Shirley Conran said,”Life is too short to stuff a mushroom”. Well, how would you like to own two silicone moulds to make chocolate teaspoons for your mignardises? Excédence offers them online for 3 euros 99. Presumably you learn on chocolate teaspoons and progress to chocolate teapots.
The first fête and vide-grenier, like the first cuckoo, are welcome signs of spring. I hope the weather stays fine for the shindig at Brassy, which takes up the whole weekend of March 19 and 20. The vieux métiers – bygone crafts – would tempt me.
Talking of bygone crafts, our local tourist office is featuring one-day workshops in la pléchie, which is absent from my online Harraps dictionary, but which from the context would translate as pleaching, a truly “green” form of hedging.
Read all about it here.
The RHS says:
Pleaching is a method of training trees to produce a narrow screen or hedge by tying in and interlacing flexible young shoots along a supporting framework. Use this technique to make walks, arbours, tunnels and arches.

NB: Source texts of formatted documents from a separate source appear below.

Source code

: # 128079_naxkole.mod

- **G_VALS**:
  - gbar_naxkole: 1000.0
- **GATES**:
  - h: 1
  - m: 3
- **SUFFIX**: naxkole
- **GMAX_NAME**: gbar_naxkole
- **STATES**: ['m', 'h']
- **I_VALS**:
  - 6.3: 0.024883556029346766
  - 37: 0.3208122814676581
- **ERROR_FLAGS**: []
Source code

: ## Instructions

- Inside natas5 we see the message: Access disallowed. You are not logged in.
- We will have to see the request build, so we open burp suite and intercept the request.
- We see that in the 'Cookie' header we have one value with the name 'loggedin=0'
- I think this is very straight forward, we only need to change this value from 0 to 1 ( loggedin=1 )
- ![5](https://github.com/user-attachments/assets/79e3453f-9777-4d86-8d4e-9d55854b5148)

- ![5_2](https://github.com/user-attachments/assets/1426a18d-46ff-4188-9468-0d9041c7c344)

Charity Cottage too is stirring after its long winter sleep. John, 55 years a licensed radio amateur, inserted a small ad in Radio Communication. Within a day of the magazine appearing we received three emails enquiring about bookings. John was ecstatic. He misses Clank and Robin, his fellow hams, best friends since together with other enthusiasts they set up University Radio Essex, one of the first (legal) student broadcasting stations in the UK.

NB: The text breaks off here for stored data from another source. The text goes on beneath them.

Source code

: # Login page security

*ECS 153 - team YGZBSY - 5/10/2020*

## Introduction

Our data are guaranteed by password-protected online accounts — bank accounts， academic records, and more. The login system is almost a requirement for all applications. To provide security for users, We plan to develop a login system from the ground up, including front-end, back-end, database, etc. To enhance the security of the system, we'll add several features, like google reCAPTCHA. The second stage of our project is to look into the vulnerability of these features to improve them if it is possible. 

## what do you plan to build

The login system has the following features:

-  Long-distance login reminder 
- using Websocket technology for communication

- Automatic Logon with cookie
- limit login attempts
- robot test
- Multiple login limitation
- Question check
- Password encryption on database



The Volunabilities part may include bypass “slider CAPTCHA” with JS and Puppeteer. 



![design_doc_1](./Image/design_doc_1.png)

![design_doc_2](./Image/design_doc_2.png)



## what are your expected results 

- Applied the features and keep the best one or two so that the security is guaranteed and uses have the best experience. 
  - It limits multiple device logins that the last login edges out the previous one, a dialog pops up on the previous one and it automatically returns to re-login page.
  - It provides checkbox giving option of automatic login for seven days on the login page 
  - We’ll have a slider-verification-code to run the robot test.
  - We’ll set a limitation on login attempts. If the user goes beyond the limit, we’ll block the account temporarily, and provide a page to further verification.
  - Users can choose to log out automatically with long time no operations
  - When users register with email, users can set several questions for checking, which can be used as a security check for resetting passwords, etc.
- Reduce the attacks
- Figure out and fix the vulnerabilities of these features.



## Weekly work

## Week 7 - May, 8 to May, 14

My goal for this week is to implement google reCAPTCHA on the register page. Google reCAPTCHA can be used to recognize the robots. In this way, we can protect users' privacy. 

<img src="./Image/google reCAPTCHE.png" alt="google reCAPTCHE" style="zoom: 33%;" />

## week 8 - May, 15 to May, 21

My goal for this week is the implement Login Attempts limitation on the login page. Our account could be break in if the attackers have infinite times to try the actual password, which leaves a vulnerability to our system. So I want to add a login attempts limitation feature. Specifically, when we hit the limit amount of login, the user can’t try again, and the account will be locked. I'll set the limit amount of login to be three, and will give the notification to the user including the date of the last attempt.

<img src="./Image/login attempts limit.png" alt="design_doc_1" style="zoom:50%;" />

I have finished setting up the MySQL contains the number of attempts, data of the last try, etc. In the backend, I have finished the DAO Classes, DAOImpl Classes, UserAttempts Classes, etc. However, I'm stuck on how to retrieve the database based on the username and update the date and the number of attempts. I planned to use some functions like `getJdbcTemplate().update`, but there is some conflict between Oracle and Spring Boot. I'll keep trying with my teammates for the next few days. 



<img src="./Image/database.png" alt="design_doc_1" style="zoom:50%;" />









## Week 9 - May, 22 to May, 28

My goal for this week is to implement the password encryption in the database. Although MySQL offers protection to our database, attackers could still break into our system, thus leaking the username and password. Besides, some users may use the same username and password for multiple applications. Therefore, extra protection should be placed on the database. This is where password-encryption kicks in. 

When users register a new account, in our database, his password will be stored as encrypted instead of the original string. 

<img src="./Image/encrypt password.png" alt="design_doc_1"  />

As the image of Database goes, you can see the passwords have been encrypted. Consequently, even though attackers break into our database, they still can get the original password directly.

Digression: In 1970, when John and I were best buddies rather than sweethearts, I recorded a weekly recipe feature geared to complete novices. The programme was taped by John on a cassette recorder without editing facilities, and lasted 29 minutes 30 seconds to allow for announcements. Happy days!
Clank and Robin visited us often at Maré until, quite unexpectedly, both got married – not, I hasten to add, to each other. You can read about Robin’s romance here.
Clank married Jo in Yorkshire shortly afterwards and is now the father of twins… We do not see much of them nowadays.
Charity Cottage also prompted an email from another expat, Michael Fordham, who plans to start up a butchery business at his B & B, The Old Doctor's House at Epinac.
Michael farmed in Sussex, where his meat, especially his sausages, won prizes. Now he hopes to buy his meat from local éleveurs and produce the cuts we Brits like. I replied enthusiastically: “We miss the sausages Mr Revett of Wickham Market made. When I was planning a big barbecue I used to buy half a pig and have all except the ‘posh’ cuts made into sausages.“ French sausages do not cut the mustard, and I wish Michael well.